**EXERCISE OBJECTIVE:** The expected answer is the set of lines in the data below between the line holding "and politically invisible." and the line holding "The physician designated", inclusive, written out exactly.
= = = =
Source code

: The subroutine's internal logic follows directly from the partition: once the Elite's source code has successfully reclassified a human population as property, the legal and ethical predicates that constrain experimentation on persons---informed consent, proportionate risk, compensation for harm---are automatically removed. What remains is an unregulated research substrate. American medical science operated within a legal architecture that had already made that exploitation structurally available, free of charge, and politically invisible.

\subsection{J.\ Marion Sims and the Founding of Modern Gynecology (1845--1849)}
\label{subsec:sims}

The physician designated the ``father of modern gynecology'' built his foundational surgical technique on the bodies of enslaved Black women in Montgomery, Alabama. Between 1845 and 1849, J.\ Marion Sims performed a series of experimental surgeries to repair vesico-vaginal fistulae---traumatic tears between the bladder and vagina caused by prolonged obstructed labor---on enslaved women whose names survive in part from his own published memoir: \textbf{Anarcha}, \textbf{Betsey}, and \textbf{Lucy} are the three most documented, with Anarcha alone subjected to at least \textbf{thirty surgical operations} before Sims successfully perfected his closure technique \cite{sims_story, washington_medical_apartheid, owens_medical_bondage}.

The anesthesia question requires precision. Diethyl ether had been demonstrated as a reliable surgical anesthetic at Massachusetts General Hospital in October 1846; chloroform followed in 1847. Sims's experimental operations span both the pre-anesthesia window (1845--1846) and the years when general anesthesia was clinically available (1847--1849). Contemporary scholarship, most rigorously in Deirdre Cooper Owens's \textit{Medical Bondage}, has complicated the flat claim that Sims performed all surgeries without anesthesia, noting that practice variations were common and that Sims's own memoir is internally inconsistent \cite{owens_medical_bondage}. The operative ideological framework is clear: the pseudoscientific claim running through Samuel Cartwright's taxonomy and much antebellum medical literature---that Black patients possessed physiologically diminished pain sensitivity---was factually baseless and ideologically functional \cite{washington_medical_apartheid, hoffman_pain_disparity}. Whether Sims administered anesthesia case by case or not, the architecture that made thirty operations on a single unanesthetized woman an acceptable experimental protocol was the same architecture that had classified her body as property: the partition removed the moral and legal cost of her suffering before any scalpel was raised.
= = = =
**SOLUTION BELOW:**
: The subroutine's internal logic follows directly from the partition: once the Elite's source code has successfully reclassified a human population as property, the legal and ethical predicates that constrain experimentation on persons---informed consent, proportionate risk, compensation for harm---are automatically removed. What remains is an unregulated research substrate. American medical science operated within a legal architecture that had already made that exploitation structurally available, free of charge, and politically invisible.

\subsection{J.\ Marion Sims and the Founding of Modern Gynecology (1845--1849)}
\label{subsec:sims}

The physician designated the ``father of modern gynecology'' built his foundational surgical technique on the bodies of enslaved Black women in Montgomery, Alabama. Between 1845 and 1849, J.\ Marion Sims performed a series of experimental surgeries to repair vesico-vaginal fistulae---traumatic tears between the bladder and vagina caused by prolonged obstructed labor---on enslaved women whose names survive in part from his own published memoir: \textbf{Anarcha}, \textbf{Betsey}, and \textbf{Lucy} are the three most documented, with Anarcha alone subjected to at least \textbf{thirty surgical operations} before Sims successfully perfected his closure technique \cite{sims_story, washington_medical_apartheid, owens_medical_bondage}.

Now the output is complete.